Zack Meli, 24, was found dead in the early hours of Sunday morning in Paceville. While a 19-year-old Bulgarian man was arrested for allegedly punching Meli, the subsequent autopsy found no signs of violence. 

“The worst thing we can do at this moment is to jump to conclusions and not wait for all the facts,” he said, also appealing to the media to wait for investigations and tests related to the case to be completed.

Fearne said that the police not only concluded its investigations within 24 hours but also collected evidence. “After a Bulgarian national was arrested, it continued on with its investigation,” he said, adding that the autopsy is still not establishing the cause of death.

Read more: Autopsy finds no signs of violence on young man who died after Paceville fight

“Tests, investigations, and a magisterial investigation is ongoing. For this reason, it is best if we wait for the final formal report of the inquiry.”

Appealing to the House, Fearne said that “political criticism” does not bother him, but that it is not the time for speculation. “There is a time for politics and a time for responsibility. This is the time for responsibility from everyone.”

Opposition reacts

Nationalist party leader Adrian Delia said that the zone is one in which young people are not in a safe place. “Criminality is always increasing, and the elderly are afraid in their own homes,” he said, pointing out that Malta remains the country that invests the least in law enforcement.

PN MP Beppe Fenech Adami said that the government should “open its eyes” to the fact that the area of Paceville is in the same “bad state” that it was two years ago, which is when the Opposition put forth 20 proposals on how to improve the situation in the area.

Fenech Adami went on to read a number of media headlines from the past few years which describe violence in Paceville. “These are incidents which will repeat themselves in the coming weekends. We brag about a surplus in the country, but as parents we are not sure whether our children will come home without having been stabbed, raped, or harassed,” he said, describing the situation as a “total collapse of law.”

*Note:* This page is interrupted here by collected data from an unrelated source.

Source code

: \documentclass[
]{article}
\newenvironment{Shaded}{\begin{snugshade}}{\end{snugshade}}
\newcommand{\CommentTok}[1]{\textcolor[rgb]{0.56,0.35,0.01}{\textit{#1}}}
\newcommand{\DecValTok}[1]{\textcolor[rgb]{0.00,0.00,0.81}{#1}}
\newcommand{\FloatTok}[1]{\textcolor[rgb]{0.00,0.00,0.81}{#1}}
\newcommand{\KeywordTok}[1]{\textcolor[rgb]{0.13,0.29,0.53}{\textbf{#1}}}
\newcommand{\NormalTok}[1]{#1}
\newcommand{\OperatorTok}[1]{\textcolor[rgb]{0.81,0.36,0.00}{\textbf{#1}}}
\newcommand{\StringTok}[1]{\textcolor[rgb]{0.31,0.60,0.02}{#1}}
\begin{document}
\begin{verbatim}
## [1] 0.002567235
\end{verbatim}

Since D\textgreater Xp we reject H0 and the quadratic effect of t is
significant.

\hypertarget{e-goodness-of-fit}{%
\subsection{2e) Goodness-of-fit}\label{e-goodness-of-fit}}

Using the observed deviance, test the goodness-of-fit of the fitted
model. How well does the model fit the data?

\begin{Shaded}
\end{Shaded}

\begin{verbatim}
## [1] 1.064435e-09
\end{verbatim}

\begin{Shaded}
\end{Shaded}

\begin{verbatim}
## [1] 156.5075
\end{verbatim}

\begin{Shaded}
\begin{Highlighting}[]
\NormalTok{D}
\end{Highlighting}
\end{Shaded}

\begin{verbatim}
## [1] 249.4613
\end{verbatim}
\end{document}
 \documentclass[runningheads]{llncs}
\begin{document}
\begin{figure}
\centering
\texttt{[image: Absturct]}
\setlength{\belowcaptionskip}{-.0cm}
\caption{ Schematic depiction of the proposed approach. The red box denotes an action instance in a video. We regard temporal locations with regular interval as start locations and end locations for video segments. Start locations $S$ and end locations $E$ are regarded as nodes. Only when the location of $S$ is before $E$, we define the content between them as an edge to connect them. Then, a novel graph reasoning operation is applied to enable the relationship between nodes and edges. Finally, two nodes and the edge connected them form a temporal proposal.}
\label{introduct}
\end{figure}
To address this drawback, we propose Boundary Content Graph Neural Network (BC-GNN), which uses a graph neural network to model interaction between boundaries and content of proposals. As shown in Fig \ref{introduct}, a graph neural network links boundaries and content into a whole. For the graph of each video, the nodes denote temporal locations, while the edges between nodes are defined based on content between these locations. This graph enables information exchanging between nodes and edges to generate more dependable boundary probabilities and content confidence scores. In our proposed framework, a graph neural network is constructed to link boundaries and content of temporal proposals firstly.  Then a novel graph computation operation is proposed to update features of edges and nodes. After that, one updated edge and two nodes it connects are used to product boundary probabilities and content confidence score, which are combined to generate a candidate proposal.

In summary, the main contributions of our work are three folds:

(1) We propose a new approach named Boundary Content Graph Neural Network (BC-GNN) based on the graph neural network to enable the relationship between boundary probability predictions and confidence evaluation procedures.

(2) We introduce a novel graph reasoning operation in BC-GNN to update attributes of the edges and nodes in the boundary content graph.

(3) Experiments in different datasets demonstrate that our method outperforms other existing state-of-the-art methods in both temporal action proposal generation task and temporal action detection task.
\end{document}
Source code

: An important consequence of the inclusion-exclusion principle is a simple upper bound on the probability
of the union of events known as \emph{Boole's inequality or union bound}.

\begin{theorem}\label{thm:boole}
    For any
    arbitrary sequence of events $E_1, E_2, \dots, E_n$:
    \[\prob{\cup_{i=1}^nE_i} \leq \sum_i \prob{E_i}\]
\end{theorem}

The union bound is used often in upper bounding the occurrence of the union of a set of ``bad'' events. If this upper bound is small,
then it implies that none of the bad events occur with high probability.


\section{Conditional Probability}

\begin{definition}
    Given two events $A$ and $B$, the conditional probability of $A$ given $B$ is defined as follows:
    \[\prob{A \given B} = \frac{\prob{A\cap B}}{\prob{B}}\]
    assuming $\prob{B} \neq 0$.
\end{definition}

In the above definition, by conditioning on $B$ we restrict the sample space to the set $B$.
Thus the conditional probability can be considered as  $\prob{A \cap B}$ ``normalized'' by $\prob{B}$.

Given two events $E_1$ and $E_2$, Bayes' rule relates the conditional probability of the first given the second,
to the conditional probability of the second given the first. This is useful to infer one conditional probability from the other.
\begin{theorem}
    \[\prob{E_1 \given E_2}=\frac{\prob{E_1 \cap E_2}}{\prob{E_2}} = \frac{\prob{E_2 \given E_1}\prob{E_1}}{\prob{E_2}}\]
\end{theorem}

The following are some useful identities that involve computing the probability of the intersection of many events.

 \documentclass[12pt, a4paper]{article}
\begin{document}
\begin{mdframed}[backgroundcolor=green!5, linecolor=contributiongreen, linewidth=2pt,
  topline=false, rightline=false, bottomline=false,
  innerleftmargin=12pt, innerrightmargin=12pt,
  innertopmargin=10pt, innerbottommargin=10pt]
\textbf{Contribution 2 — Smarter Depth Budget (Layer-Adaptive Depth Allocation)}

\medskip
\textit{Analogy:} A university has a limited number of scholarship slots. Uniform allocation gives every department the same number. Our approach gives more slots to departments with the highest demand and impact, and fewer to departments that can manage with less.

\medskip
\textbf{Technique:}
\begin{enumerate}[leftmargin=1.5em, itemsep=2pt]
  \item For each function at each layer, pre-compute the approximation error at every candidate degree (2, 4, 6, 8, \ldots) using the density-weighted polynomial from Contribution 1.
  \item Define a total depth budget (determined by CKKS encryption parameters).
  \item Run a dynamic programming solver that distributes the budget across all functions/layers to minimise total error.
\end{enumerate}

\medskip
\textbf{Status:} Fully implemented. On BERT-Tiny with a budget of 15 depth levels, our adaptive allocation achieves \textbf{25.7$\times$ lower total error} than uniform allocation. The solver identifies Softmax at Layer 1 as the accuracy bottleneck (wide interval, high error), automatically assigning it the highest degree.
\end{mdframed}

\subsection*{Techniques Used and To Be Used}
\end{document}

In Paceville, he said, there are blocked roads, tables in the middle of the road, and underage children who are intoxicated. “Is there any enforcement of law? Stop talking and take action.”

Former Nationalist party leader Simon Busuttil echoed a similar sentiment, saying that as a parent, he is also worried about problems of violence, alcohol, and other substances in Paceville. “How many police officers are there in Paceville at any given time? Is the number increasing, and by how much?”

PN MP Mario de Marco claimed that the problems in Paceville are increasing and not decreasing, while PD MP Marlene Farrugia asked what is specifically being done to make the area relatively safe.

Fearne responded by saying that the number of incidents in Paceville have actually decreased and not increased, and that law enforcement is currently trying to keep abreast with new synthetic substances which are being introduced all the time.

Home Affairs Minister Michael Farrugia also denied that criminality is increasing, as he insisted that the rate has remained more or less the same in the past four years. “There is no point in fear-mongering as the reality is different. The Opposition is not speaking the truth.”

Farrugia went on to explain that the number of police officers working overtime has increased, and that criminality has subsequently decreased. Cases of arson, homicide, sexual offences, and theft, have decreased “considerably” in Paceville and St. Julians, he said.

The only type of crime which did not decrease was that related to illicit drugs and human trafficking, he added.

“The situation is not worse – it’s better. But it is not solved, which is why we will continue to intensify our work by improving resources and see to it that our police are back on the streets again."